Front Endocrinol (Lausanne). 2011 Dec 12;2:95. doi: 10.3389/fendo.2011.00095. eCollection 2011.
Human genetic defects in the growth hormone (GH)-IGF-I axis affecting the IGF system present with growth failure as their principal clinical feature. This is usually associated with GH insensitivity (GHI) presenting in childhood as severe or mild short stature. Dysmorphic features and metabolic abnormalities may also be present. The field of GHI due to mutations affecting GH action has evolved rapidly since the first description of the extreme phenotype related to homozygous GH receptor (GHR) mutations in 1966. A continuum of genetic, phenotypic, and biochemical abnormalities can be defined associated with clinically relevant defects in linear growth. The mechanisms of the GH-IGF-I axis in the regulation of normal human growth is discussed followed by descriptions of mutations in GHR, STAT5B, IGF-I, IGFALS, IGF1R, and GH1 defects causing bio-inactive GH or anti-GH antibodies. These GH-IGF-I axis defects are associated with a range of clinical, and hormonal characteristics. An up-dated approach to the clinical assessment of the patient with GHI focusing on investigation of the GH-IGF-I axis and relevant molecular studies contributing to the identification of causative genetic defects is also discussed.
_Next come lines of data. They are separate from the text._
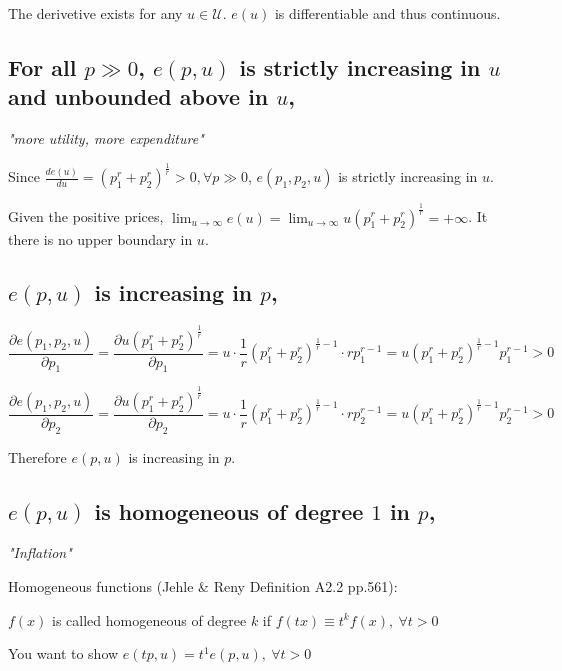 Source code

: \documentclass{article}
\begin{document}
The derivetive exists for any $u \in \mathcal{U}$. $e(u)$ is differentiable and thus continuous.


\subsection{For all $p \gg 0$, $e(p, u)$ is strictly increasing in $u$ and unbounded above in $u$,}
\begin{mdframed}[backgroundcolor=blue!20,linecolor=white]
\textit{"more utility, more expenditure"}

\end{mdframed}


Since $\frac{d e(u)}{d u} = (p_1^{r} + p_2^{r})^{\frac{1}{r}} > 0, \forall p \gg 0$,
$e(p_1,p_2,u)$ is strictly increasing in $u$.

Given the positive prices, $\lim_{u\to\infty} e(u) = \lim_{u\to\infty} u(p_1^{r} + p_2^{r})^{\frac{1}{r}}= + \infty$. It there is no upper boundary in $u$.


\subsection{$e(p, u)$ is increasing in $p$,}

$$\frac{\partial e(p_1,p_2, u)}{\partial p_1} = \frac{\partial u(p_1^{r} + p_2^{r})^{\frac{1}{r}} }{\partial p_1} = u \cdot \frac{1}{r}(p_1^{r} + p_2^{r})^{\frac{1}{r} - 1} \cdot r  p_1^{r-1} =
u (p_1^{r} + p_2^{r})^{\frac{1}{r} - 1} p_1^{r-1} > 0$$

$$\frac{\partial e(p_1,p_2, u)}{\partial p_2} = \frac{\partial u(p_1^{r} + p_2^{r})^{\frac{1}{r}} }{\partial p_2} = u \cdot \frac{1}{r}(p_1^{r} + p_2^{r})^{\frac{1}{r} - 1} \cdot r  p_2^{r-1} =
u (p_1^{r} + p_2^{r})^{\frac{1}{r} - 1} p_2^{r-1} > 0$$

Therefore $e(p, u)$ is increasing in $p$.


\subsection{$e(p, u)$ is homogeneous of degree $1$ in $p$,}

\begin{mdframed}[backgroundcolor=blue!20,linecolor=white]

\textit{"Inflation"}

Homogeneous functions (Jehle \& Reny Definition A2.2 pp.561):

$f(x)$ is called homogeneous of degree $k$ if $f(tx) \equiv t^kf(x),\ \forall t > 0$

You want to show $e(tp, u) = t^1e(p, u),\ \forall t > 0$
\end{mdframed}
\end{document}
人类生长激素(GH)-胰岛素样生长因子-I(IGF-I)轴中的遗传缺陷会影响 IGF 系统,其主要临床表现为生长障碍。这通常与 GH 不敏感(GHI)有关,在儿童期表现为严重或轻度身材矮小。还可能存在畸形特征和代谢异常。自 1966 年首次描述与 GH 受体(GHR)突变相关的纯合子 GH 受体(GHR)突变的极端表型以来,由于影响 GH 作用的突变导致的 GHI 领域发展迅速。与线性生长的临床相关缺陷相关,可以定义遗传、表型和生化异常的连续体。讨论了 GH-IGF-I 轴在调节正常人类生长中的机制,然后描述了 GHR、STAT5B、IGF-I、IGFALS、IGF1R 和 GH1 缺陷导致生物活性 GH 或抗 GH 抗体的突变。这些 GH-IGF-I 轴缺陷与一系列临床和激素特征有关。还讨论了更新的 GHI 患者临床评估方法,重点是对 GH-IGF-I 轴的调查以及有助于确定致病遗传缺陷的相关分子研究。